Negli ultimi anni, la complessa interazione tra i gangli della base e le reti cortico-cerebellari nella modulazione degli aspetti dell'azione sia cognitivo-motivazionali (non motori) che motori è stata sempre più considerata nello sviluppo di nuovi approcci riabilitativi integrati. Inoltre, l'evidenza emergente dalla scienza di base e gli studi clinici hanno suggerito che l’esercizio motorio aumenta la plasticità cerebrale principalmente attraverso fenomeni di potenziamento a lungo termine dei circuiti neuronali implicati nell’apprendimento del movimento.
A quale specialista rivolgersi
Lo specialista di prima istanza è il neurologo che deve porre una diagnosi, meglio se il neurologo è esperto in disturbi del movimento.
“In seconda battuta viene certamente il fisiatra che si occupa di tutti gli aspetti riabilitativi riguardanti la disabilità che queste malattie generano e che possono essere più o meno severe a seconda della gravità e dell’avanzamento clinico con una ripercussione importante sulla qualità della vita. Infatti, la complessità della malattia riguarda non solo il paziente ma anche il suo ambiente familiare, sociale e lavorativo interessandolo nella sua globalità”, dichiara Santilio.

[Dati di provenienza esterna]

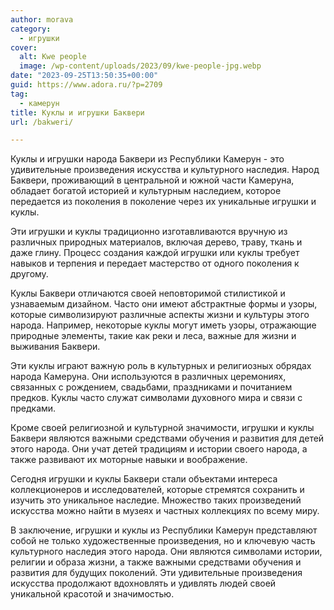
 ```yaml
---
author: morava
category:
  - игрушки
cover:
  alt: Kwe people
  image: /wp-content/uploads/2023/09/kwe-people-jpg.webp
date: "2023-09-25T13:50:35+00:00"
guid: https://www.adora.ru/?p=2709
tag:
  - камерун
title: Куклы и игрушки Баквери
url: /bakweri/

---
```

Куклы и игрушки народа Баквери из Республики Камерун \- это удивительные произведения искусства и культурного наследия. Народ Баквери, проживающий в центральной и южной части Камеруна, обладает богатой историей и культурным наследием, которое передается из поколения в поколение через их уникальные игрушки и куклы.

Эти игрушки и куклы традиционно изготавливаются вручную из различных природных материалов, включая дерево, траву, ткань и даже глину. Процесс создания каждой игрушки или куклы требует навыков и терпения и передает мастерство от одного поколения к другому.

Куклы Баквери отличаются своей неповторимой стилистикой и узнаваемым дизайном. Часто они имеют абстрактные формы и узоры, которые символизируют различные аспекты жизни и культуры этого народа. Например, некоторые куклы могут иметь узоры, отражающие природные элементы, такие как реки и леса, важные для жизни и выживания Баквери.

Эти куклы играют важную роль в культурных и религиозных обрядах народа Камеруна. Они используются в различных церемониях, связанных с рождением, свадьбами, праздниками и почитанием предков. Куклы часто служат символами духовного мира и связи с предками.

Кроме своей религиозной и культурной значимости, игрушки и куклы Баквери являются важными средствами обучения и развития для детей этого народа. Они учат детей традициям и истории своего народа, а также развивают их моторные навыки и воображение.

Сегодня игрушки и куклы Баквери стали объектами интереса коллекционеров и исследователей, которые стремятся сохранить и изучить это уникальное наследие. Множество таких произведений искусства можно найти в музеях и частных коллекциях по всему миру.

В заключение, игрушки и куклы из Республики Камерун представляют собой не только художественные произведения, но и ключевую часть культурного наследия этого народа. Они являются символами истории, религии и образа жизни, а также важными средствами обучения и развития для будущих поколений. Эти удивительные произведения искусства продолжают вдохновлять и удивлять людей своей уникальной красотой и значимостью.
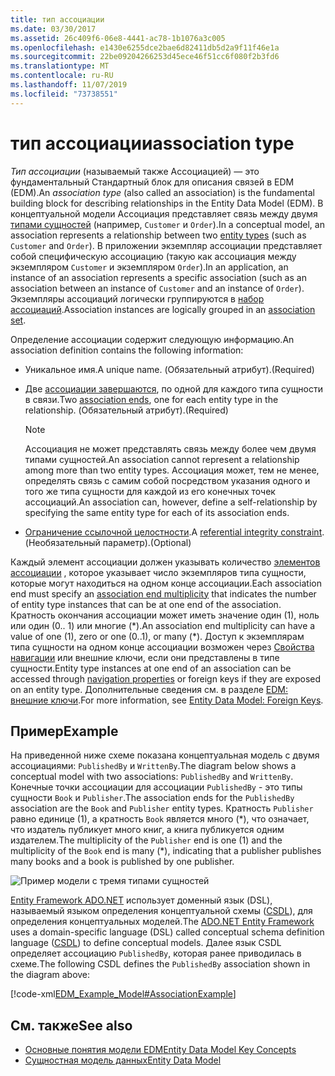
 ```yaml
---
title: тип ассоциации
ms.date: 03/30/2017
ms.assetid: 26c409f6-06e8-4441-ac78-1b1076a3c005
ms.openlocfilehash: e1430e6255dce2bae6d82411db5d2a9f11f46e1a
ms.sourcegitcommit: 22be09204266253d45ece46f51cc6f080f2b3fd6
ms.translationtype: MT
ms.contentlocale: ru-RU
ms.lasthandoff: 11/07/2019
ms.locfileid: "73738551"
---
```

# <a name="association-type"></a><span data-ttu-id="10659-102">тип ассоциации</span><span class="sxs-lookup"><span data-stu-id="10659-102">association type</span></span>
<span data-ttu-id="10659-103">*Тип ассоциации* (называемый также Ассоциацией) — это фундаментальный Стандартный блок для описания связей в EDM (EDM).</span><span class="sxs-lookup"><span data-stu-id="10659-103">An *association type* (also called an association) is the fundamental building block for describing relationships in the Entity Data Model (EDM).</span></span> <span data-ttu-id="10659-104">В концептуальной модели Ассоциация представляет связь между двумя [типами сущностей](entity-type.md) (например, `Customer` и `Order`).</span><span class="sxs-lookup"><span data-stu-id="10659-104">In a conceptual model, an association represents a relationship between two [entity types](entity-type.md) (such as `Customer` and `Order`).</span></span> <span data-ttu-id="10659-105">В приложении экземпляр ассоциации представляет собой специфическую ассоциацию (такую как ассоциация между экземпляром `Customer` и экземпляром `Order`).</span><span class="sxs-lookup"><span data-stu-id="10659-105">In an application, an instance of an association represents a specific association (such as an association between an instance of `Customer` and an instance of `Order`).</span></span> <span data-ttu-id="10659-106">Экземпляры ассоциаций логически группируются в [набор ассоциаций](association-set.md).</span><span class="sxs-lookup"><span data-stu-id="10659-106">Association instances are logically grouped in an [association set](association-set.md).</span></span>  
  
 <span data-ttu-id="10659-107">Определение ассоциации содержит следующую информацию.</span><span class="sxs-lookup"><span data-stu-id="10659-107">An association definition contains the following information:</span></span>  
  
- <span data-ttu-id="10659-108">Уникальное имя.</span><span class="sxs-lookup"><span data-stu-id="10659-108">A unique name.</span></span> <span data-ttu-id="10659-109">(Обязательный атрибут).</span><span class="sxs-lookup"><span data-stu-id="10659-109">(Required)</span></span>  
  
- <span data-ttu-id="10659-110">Две [ассоциации завершаются](association-end.md), по одной для каждого типа сущности в связи.</span><span class="sxs-lookup"><span data-stu-id="10659-110">Two [association ends](association-end.md), one for each entity type in the relationship.</span></span> <span data-ttu-id="10659-111">(Обязательный атрибут).</span><span class="sxs-lookup"><span data-stu-id="10659-111">(Required)</span></span>  
  
    > [!NOTE]
    > <span data-ttu-id="10659-112">Ассоциация не может представлять связь между более чем двумя типами сущностей.</span><span class="sxs-lookup"><span data-stu-id="10659-112">An association cannot represent a relationship among more than two entity types.</span></span> <span data-ttu-id="10659-113">Ассоциация может, тем не менее, определять связь с самим собой посредством указания одного и того же типа сущности для каждой из его конечных точек ассоциаций.</span><span class="sxs-lookup"><span data-stu-id="10659-113">An association can, however, define a self-relationship by specifying the same entity type for each of its association ends.</span></span>  
  
- <span data-ttu-id="10659-114">[Ограничение ссылочной целостности](referential-integrity-constraint.md).</span><span class="sxs-lookup"><span data-stu-id="10659-114">A [referential integrity constraint](referential-integrity-constraint.md).</span></span> <span data-ttu-id="10659-115">(Необязательный параметр).</span><span class="sxs-lookup"><span data-stu-id="10659-115">(Optional)</span></span>  
  
 <span data-ttu-id="10659-116">Каждый элемент ассоциации должен указывать количество [элементов ассоциации](association-end-multiplicity.md) , которое указывает число экземпляров типа сущности, которые могут находиться на одном конце ассоциации.</span><span class="sxs-lookup"><span data-stu-id="10659-116">Each association end must specify an [association end multiplicity](association-end-multiplicity.md) that indicates the number of entity type instances that can be at one end of the association.</span></span> <span data-ttu-id="10659-117">Кратность окончания ассоциации может иметь значение один (1), ноль или один (0.. 1) или многие (\*).</span><span class="sxs-lookup"><span data-stu-id="10659-117">An association end multiplicity can have a value of one (1), zero or one (0..1), or many (\*).</span></span> <span data-ttu-id="10659-118">Доступ к экземплярам типа сущности на одном конце ассоциации возможен через [Свойства навигации](navigation-property.md) или внешние ключи, если они представлены в типе сущности.</span><span class="sxs-lookup"><span data-stu-id="10659-118">Entity type instances at one end of an association can be accessed through [navigation properties](navigation-property.md) or foreign keys if they are exposed on an entity type.</span></span> <span data-ttu-id="10659-119">Дополнительные сведения см. в разделе [EDM: внешние ключи](foreign-key-property.md).</span><span class="sxs-lookup"><span data-stu-id="10659-119">For more information, see [Entity Data Model: Foreign Keys](foreign-key-property.md).</span></span>  
  
## <a name="example"></a><span data-ttu-id="10659-120">Пример</span><span class="sxs-lookup"><span data-stu-id="10659-120">Example</span></span>  
 <span data-ttu-id="10659-121">На приведенной ниже схеме показана концептуальная модель с двумя ассоциациями: `PublishedBy` и `WrittenBy`.</span><span class="sxs-lookup"><span data-stu-id="10659-121">The diagram below shows a conceptual model with two associations: `PublishedBy` and `WrittenBy`.</span></span> <span data-ttu-id="10659-122">Конечные точки ассоциации для ассоциации `PublishedBy` - это типы сущности `Book` и `Publisher`.</span><span class="sxs-lookup"><span data-stu-id="10659-122">The association ends for the `PublishedBy` association are the `Book` and `Publisher` entity types.</span></span> <span data-ttu-id="10659-123">Кратность `Publisher` равно единице (1), а кратность `Book` является много (\*), что означает, что издатель публикует много книг, а книга публикуется одним издателем.</span><span class="sxs-lookup"><span data-stu-id="10659-123">The multiplicity of the `Publisher` end is one (1) and the multiplicity of the `Book` end is many (\*), indicating that a publisher publishes many books and a book is published by one publisher.</span></span>  
  
 ![Пример модели с тремя типами сущностей](./media/association-type/example-model-three-entity-types.gif)  
  
 <span data-ttu-id="10659-125">[Entity Framework ADO.NET](./ef/index.md) использует доменный язык (DSL), называемый языком определения концептуальной схемы ([CSDL](/ef/ef6/modeling/designer/advanced/edmx/csdl-spec)), для определения концептуальных моделей.</span><span class="sxs-lookup"><span data-stu-id="10659-125">The [ADO.NET Entity Framework](./ef/index.md) uses a domain-specific language (DSL) called conceptual schema definition language ([CSDL](/ef/ef6/modeling/designer/advanced/edmx/csdl-spec)) to define conceptual models.</span></span> <span data-ttu-id="10659-126">Далее язык CSDL определяет ассоциацию `PublishedBy`, которая ранее приводилась в схеме.</span><span class="sxs-lookup"><span data-stu-id="10659-126">The following CSDL defines the `PublishedBy` association shown in the diagram above:</span></span>  
  
 [!code-xml[EDM_Example_Model#AssociationExample](../../../../samples/snippets/xml/VS_Snippets_Data/edm_example_model/xml/books.edmx#associationexample)]  
  
## <a name="see-also"></a><span data-ttu-id="10659-127">См. также</span><span class="sxs-lookup"><span data-stu-id="10659-127">See also</span></span>

- [<span data-ttu-id="10659-128">Основные понятия модели EDM</span><span class="sxs-lookup"><span data-stu-id="10659-128">Entity Data Model Key Concepts</span></span>](entity-data-model-key-concepts.md)
- [<span data-ttu-id="10659-129">Сущностная модель данных</span><span class="sxs-lookup"><span data-stu-id="10659-129">Entity Data Model</span></span>](entity-data-model.md)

Presso gli Istituti Clinici Zucchi di Carate Brianza un’equipe multidisciplinare dedicata
Presso la sede di Carate Brianza degli Istituti Clinici Zucchi è presente una Unità Operativa multidisciplinare per la presa in carico globale, integrata e intensiva dei pazienti affetti da disturbi del movimento e da patologie neurodegenerative. È formata da:
- medici specialisti;
- fisioterapisti;
- terapisti occupazionali;
- logopedisti;
- neuropsicologi;
- psicologi.
Un progetto riabilitativo ritagliato sui bisogni del singolo individuo
“Il vecchio approccio terapeutico, ormai superato, era il più delle volte di tipo monodisciplinare, dove il neurologo focalizzava la cura nel ridurre i sintomi della malattia, nel tentativo di ridurne la severità. La terapia si basava primariamente sul trattamento sintomatico farmacologico.
Oggi con l’approccio di tipo multidisciplinare, ciascuna figura professionale contribuisce all’elaborazione e alla stesura di un progetto riabilitativo ritagliato sui bisogni del singolo individuo.
Ormai la domanda non è se fare la riabilitazione ma come farla e quando farla e l’approccio attuale consiglia di iniziare il più precocemente possibile e nei primi stadi della malattia. La gold practice della riabilitazione è supportata negli ultimi anni da diversi studi che hanno evidenziato come l’esercizio terapeutico migliori non solo i sintomi motori, ma anche le performance cognitive con un avanzamento dell’apprendimento motorio e della memoria”, conclude lo specialista.